To do> In the records that follow, the lines from the one containing "Squad app, we'll" to the one containing "With those mounted, switch", inclusive, are to be given again exactly.

Plain-text document sources
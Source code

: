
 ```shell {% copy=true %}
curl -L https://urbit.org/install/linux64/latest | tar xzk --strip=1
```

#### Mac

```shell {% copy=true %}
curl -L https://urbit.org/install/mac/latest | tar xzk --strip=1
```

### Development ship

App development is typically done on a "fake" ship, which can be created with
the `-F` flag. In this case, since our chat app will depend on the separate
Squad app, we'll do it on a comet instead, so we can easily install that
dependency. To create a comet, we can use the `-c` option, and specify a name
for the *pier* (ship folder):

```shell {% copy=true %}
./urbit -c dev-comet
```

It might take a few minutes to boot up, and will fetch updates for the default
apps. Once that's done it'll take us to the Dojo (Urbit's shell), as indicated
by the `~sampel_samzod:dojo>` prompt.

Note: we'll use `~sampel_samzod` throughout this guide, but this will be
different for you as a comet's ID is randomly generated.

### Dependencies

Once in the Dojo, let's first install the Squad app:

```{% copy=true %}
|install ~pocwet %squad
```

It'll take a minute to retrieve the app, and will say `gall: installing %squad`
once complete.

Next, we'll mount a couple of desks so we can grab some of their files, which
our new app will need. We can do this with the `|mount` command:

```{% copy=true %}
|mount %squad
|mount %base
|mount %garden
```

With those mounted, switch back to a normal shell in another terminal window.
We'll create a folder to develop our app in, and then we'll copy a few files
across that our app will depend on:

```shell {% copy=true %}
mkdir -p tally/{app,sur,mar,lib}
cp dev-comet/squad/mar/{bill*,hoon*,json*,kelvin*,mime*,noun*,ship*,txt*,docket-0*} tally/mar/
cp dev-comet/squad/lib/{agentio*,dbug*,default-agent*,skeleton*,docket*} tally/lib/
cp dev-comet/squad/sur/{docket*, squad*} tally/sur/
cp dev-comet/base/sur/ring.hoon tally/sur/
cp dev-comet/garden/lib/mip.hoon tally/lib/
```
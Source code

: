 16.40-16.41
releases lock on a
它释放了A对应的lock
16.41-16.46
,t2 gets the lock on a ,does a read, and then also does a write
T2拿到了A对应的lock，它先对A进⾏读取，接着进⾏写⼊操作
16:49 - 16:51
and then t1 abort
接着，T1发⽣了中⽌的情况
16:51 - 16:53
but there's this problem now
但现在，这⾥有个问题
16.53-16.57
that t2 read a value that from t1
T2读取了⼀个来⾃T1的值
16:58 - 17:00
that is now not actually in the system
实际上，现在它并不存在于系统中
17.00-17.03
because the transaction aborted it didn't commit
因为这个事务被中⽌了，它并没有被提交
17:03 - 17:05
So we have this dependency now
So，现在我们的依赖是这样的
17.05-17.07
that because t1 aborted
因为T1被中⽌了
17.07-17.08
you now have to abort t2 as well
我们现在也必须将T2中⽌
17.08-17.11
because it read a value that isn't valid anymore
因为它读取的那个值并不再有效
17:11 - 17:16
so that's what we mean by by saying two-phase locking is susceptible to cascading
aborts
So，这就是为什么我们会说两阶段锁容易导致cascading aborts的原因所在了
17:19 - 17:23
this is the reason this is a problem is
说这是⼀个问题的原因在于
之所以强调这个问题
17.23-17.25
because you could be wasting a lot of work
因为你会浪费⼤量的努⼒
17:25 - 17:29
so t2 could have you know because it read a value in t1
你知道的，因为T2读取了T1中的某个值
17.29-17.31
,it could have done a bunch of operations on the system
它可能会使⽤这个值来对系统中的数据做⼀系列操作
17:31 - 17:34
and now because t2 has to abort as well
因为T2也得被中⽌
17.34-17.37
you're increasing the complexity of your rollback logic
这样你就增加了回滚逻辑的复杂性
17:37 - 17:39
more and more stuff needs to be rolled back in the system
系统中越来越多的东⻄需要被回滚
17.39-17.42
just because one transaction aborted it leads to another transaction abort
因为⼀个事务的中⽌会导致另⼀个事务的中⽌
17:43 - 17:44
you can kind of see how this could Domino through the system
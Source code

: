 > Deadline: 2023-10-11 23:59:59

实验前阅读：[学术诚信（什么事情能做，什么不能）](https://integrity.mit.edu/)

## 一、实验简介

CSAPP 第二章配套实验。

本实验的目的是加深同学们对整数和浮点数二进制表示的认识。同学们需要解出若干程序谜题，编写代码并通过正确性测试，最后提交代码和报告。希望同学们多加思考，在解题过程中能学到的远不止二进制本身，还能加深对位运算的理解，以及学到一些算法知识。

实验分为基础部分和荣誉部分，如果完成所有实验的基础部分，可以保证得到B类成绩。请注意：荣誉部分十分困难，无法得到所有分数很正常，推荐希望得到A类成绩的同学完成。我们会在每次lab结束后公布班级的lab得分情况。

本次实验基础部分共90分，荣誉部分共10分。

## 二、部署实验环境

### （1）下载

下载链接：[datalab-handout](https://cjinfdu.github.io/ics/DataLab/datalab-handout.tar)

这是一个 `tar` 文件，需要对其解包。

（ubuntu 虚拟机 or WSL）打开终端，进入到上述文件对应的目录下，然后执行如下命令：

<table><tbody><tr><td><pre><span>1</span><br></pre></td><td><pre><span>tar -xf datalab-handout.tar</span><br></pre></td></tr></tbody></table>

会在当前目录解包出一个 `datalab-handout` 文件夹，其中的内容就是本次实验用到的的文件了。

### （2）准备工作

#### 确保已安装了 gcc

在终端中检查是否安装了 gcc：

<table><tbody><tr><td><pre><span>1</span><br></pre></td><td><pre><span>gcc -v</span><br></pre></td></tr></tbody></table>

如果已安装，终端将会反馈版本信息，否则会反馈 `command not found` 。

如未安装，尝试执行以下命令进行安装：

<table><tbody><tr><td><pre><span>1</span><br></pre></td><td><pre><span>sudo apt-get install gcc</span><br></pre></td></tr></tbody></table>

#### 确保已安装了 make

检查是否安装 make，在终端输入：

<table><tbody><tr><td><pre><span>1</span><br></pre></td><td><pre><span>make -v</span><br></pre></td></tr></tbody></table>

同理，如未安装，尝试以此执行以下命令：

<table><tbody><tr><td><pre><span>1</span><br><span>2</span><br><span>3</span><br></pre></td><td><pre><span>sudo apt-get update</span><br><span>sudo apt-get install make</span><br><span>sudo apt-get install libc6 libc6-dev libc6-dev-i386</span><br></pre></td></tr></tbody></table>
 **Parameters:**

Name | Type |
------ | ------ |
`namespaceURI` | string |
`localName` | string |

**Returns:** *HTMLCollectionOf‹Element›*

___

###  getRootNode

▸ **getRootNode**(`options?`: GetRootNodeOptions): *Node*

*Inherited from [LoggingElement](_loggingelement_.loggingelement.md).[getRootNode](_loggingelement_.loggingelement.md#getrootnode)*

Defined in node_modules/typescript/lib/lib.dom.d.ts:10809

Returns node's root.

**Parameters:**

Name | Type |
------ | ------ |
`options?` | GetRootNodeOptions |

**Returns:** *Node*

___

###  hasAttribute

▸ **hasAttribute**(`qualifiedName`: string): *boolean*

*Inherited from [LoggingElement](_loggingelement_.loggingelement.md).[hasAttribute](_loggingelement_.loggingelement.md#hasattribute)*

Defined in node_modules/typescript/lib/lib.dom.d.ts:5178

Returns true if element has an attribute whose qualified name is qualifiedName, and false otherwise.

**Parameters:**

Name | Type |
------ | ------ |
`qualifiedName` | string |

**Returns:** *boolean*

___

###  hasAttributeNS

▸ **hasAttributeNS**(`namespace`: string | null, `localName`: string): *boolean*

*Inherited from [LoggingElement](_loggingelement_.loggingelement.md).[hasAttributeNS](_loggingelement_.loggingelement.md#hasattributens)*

Your solution>
Squad app, we'll do it on a comet instead, so we can easily install that
dependency. To create a comet, we can use the `-c` option, and specify a name
for the *pier* (ship folder):

```shell {% copy=true %}
./urbit -c dev-comet
```

It might take a few minutes to boot up, and will fetch updates for the default
apps. Once that's done it'll take us to the Dojo (Urbit's shell), as indicated
by the `~sampel_samzod:dojo>` prompt.

Note: we'll use `~sampel_samzod` throughout this guide, but this will be
different for you as a comet's ID is randomly generated.

### Dependencies

Once in the Dojo, let's first install the Squad app:

```{% copy=true %}
|install ~pocwet %squad
```

It'll take a minute to retrieve the app, and will say `gall: installing %squad`
once complete.

Next, we'll mount a couple of desks so we can grab some of their files, which
our new app will need. We can do this with the `|mount` command:

```{% copy=true %}
|mount %squad
|mount %base
|mount %garden
```

With those mounted, switch back to a normal shell in another terminal window.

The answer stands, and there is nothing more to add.